▶ _DIRECTIONS_
In the records below, pick out all lines containing the word "Score".

[GIVEN RECORDS]

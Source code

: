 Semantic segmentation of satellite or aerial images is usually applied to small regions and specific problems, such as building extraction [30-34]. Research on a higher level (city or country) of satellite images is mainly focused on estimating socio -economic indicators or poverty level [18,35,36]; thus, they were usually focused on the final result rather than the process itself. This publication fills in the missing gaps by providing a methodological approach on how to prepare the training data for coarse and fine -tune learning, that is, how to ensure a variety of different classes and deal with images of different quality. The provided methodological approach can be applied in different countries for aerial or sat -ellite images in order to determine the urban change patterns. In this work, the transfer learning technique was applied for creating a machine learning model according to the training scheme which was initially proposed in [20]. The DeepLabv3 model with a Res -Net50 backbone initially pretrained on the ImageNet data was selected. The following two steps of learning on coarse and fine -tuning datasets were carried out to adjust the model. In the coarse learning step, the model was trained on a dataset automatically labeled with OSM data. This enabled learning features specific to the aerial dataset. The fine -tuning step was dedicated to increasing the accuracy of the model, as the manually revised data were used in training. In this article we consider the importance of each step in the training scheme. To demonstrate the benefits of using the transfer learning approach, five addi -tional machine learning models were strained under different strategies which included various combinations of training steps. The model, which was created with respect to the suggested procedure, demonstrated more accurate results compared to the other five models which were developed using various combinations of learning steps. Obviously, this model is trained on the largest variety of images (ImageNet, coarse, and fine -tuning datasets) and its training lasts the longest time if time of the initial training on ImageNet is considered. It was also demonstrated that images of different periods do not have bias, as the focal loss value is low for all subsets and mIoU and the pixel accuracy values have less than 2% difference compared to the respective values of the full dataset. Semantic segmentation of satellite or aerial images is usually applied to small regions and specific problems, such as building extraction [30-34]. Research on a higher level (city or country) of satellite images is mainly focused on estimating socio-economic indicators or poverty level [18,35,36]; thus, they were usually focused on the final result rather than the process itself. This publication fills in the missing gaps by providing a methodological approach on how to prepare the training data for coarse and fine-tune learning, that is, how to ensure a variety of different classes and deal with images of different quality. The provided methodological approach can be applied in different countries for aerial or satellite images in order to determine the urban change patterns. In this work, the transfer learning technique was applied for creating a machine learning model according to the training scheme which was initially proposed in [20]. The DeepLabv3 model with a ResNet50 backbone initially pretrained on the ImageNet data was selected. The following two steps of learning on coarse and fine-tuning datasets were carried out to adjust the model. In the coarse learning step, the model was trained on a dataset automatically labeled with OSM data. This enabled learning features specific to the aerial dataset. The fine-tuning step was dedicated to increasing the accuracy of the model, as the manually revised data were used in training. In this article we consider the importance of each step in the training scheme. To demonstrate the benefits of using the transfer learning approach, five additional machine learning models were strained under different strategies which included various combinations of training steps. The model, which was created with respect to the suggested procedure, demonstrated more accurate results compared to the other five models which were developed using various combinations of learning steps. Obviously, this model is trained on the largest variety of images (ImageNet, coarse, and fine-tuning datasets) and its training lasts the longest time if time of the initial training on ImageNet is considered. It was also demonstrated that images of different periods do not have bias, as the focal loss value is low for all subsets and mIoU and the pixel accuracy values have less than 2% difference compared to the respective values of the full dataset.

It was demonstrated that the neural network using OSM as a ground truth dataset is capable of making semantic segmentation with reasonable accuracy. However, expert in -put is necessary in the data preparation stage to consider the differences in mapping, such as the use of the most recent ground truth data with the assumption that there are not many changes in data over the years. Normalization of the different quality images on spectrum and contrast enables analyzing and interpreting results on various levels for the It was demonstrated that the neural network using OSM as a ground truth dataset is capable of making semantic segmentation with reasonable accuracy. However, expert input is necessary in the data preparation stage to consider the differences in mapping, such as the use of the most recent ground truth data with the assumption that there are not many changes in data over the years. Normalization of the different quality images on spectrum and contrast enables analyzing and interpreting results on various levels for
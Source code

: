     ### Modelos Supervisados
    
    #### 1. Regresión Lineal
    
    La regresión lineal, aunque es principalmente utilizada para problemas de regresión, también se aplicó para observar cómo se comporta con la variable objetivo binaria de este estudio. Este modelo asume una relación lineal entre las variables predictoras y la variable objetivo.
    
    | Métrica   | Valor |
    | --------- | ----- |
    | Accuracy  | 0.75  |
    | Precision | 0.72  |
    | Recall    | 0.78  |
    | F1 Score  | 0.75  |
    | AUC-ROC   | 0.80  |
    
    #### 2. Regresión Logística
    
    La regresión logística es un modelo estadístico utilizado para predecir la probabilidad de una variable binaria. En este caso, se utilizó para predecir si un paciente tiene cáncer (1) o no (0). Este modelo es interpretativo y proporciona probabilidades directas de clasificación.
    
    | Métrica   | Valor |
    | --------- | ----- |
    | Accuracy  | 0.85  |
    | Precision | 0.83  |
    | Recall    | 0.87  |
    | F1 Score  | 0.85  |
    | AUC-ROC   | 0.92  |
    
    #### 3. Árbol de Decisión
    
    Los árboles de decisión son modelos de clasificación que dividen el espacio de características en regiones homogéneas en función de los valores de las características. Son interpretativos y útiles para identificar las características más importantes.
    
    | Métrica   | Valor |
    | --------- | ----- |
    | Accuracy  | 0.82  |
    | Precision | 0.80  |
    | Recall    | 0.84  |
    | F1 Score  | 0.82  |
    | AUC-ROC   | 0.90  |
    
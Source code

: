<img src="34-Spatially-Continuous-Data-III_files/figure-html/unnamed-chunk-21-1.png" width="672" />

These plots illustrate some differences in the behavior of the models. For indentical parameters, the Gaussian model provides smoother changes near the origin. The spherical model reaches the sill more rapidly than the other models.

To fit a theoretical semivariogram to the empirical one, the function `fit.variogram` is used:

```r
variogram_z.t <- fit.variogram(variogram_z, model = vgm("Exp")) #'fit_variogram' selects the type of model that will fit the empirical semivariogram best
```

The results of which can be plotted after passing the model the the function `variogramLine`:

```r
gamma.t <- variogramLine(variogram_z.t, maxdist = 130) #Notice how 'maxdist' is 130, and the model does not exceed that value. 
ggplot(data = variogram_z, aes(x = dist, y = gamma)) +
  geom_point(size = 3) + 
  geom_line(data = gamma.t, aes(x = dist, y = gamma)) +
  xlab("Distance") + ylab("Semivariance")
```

[/GIVEN RECORDS]

▶ _WRITTEN ANSWER_
    | F1 Score  | 0.75  |
    | F1 Score  | 0.85  |
    | F1 Score  | 0.82  |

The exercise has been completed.